Celestron’s Pocket Planetarium

The Celestron SkyScout is a handheld device for locating stars, planets, and other heavenly bodies.

My absolute favorite product at this CES is, strictly speaking, neither an audio nor a video device. But it does require your eyes and ears to appreciate fully (and its headphone output has a rated frequency response of 20 Hz to 20 kHz). Celestron's $399 SkyScout personal planetarium ("pocket" is an exaggeration, but not much of one) also incorporates some amazing technology to fulfill its primary function - teaching you to find objects in the night sky.

Although not a telescope, the handheld SkyScout uses tiny red LEDs encircling its viewfinder to guide your gaze to any item in its celestial database of more than 6,000 stars, planets, galaxies, and constellations. It showed me where Mars was overhead, even though it was broad daylight outside and I was actually indoors in the Convention Center! It even works in reverse: center a celestial body in the viewfinder, and SkyScout will identify it on a small LCD panel (red-illuminated so as not to hamper night vision). The headphone output comes into play when you install SkyTour memory cards, which give interactive tours of the night sky.

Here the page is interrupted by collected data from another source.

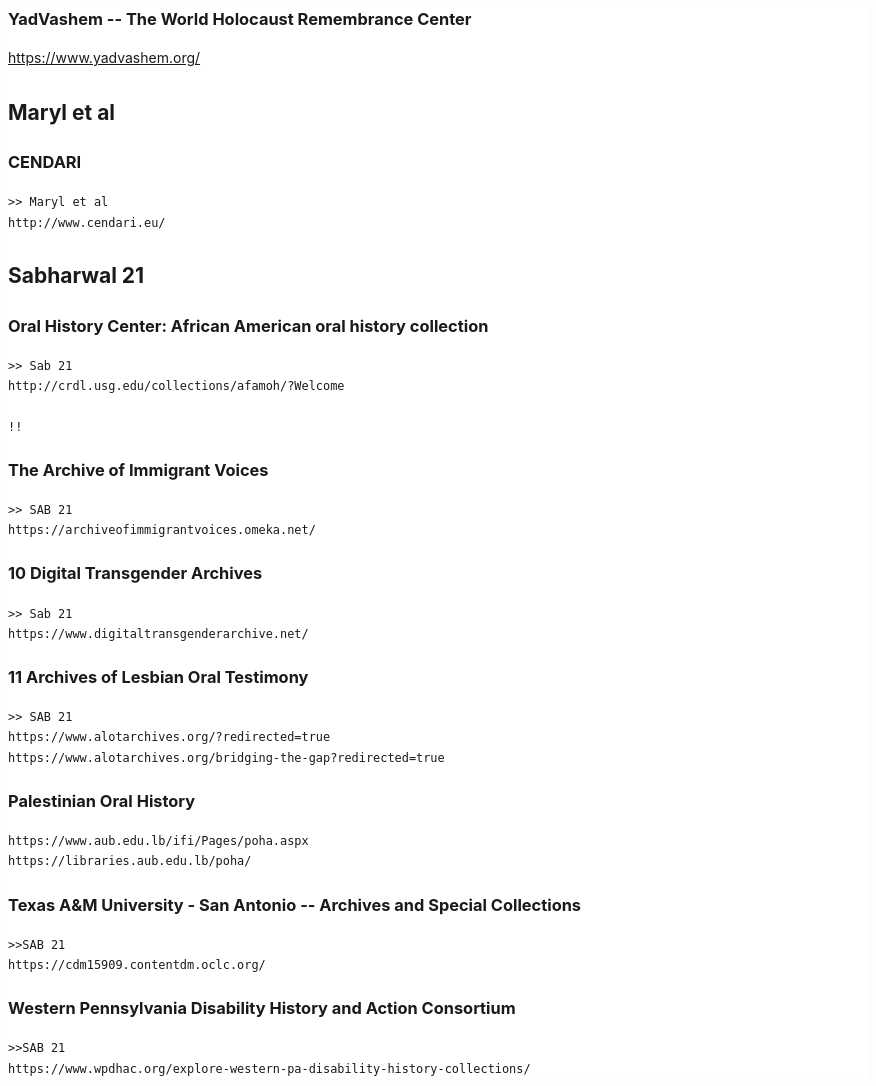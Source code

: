 ### YadVashem -- The World Holocaust Remembrance Center
https://www.yadvashem.org/



## Maryl et al

### CENDARI

    >> Maryl et al
    http://www.cendari.eu/

## Sabharwal 21

### Oral History Center: African American oral history collection
    >> Sab 21
    http://crdl.usg.edu/collections/afamoh/?Welcome

    !!


### The Archive of Immigrant Voices
    >> SAB 21
    https://archiveofimmigrantvoices.omeka.net/


### 10 Digital Transgender Archives

    >> Sab 21
    https://www.digitaltransgenderarchive.net/

### 11 Archives of Lesbian Oral Testimony 

    >> SAB 21
    https://www.alotarchives.org/?redirected=true
    https://www.alotarchives.org/bridging-the-gap?redirected=true


### Palestinian Oral History 

    https://www.aub.edu.lb/ifi/Pages/poha.aspx
    https://libraries.aub.edu.lb/poha/



### Texas A&M University - San Antonio  -- Archives and Special Collections
    >>SAB 21
    https://cdm15909.contentdm.oclc.org/

### Western Pennsylvania Disability History and Action Consortium
    >>SAB 21
    https://www.wpdhac.org/explore-western-pa-disability-history-collections/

For a device like this to work, it has to know where on the earth you are, what time it is, and what direction it is pointed. This is where high technology steps in. SkyScout contains a GPS (global positioning system) receiver that supplies it precise location and time data. Information on the direction it is pointed is derived "from sensors measuring both the magnetic and gravitational fields of the Earth." If you or your kids have ever wanted to learn the heavens and have despaired of ever being able to read a star chart, SkyScout is the perfect nighttime companion.